▸ **What the exercise asks**
Could the lines from the one containing "- [ ] All routes accessible" through the end of the material below be returned exactly, with nothing else?

# # # # #

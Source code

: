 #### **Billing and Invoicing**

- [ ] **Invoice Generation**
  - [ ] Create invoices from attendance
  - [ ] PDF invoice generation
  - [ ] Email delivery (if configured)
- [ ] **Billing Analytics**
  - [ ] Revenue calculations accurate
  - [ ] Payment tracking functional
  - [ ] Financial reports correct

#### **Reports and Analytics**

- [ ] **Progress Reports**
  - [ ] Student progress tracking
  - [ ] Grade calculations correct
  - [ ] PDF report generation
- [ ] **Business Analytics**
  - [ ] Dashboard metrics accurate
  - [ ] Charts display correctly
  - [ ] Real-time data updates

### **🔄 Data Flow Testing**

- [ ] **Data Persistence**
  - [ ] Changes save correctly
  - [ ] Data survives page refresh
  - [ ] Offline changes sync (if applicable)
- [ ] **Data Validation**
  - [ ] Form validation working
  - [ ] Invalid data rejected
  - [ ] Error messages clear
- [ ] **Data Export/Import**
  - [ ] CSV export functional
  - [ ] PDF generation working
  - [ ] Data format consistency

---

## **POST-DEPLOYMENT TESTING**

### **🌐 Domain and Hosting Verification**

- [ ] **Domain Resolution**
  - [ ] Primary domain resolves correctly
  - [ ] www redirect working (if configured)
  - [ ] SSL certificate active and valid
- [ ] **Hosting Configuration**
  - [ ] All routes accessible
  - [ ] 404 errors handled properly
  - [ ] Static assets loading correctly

# # # # #

▸ **Response area**
  - [ ] All routes accessible
  - [ ] 404 errors handled properly
  - [ ] Static assets loading correctly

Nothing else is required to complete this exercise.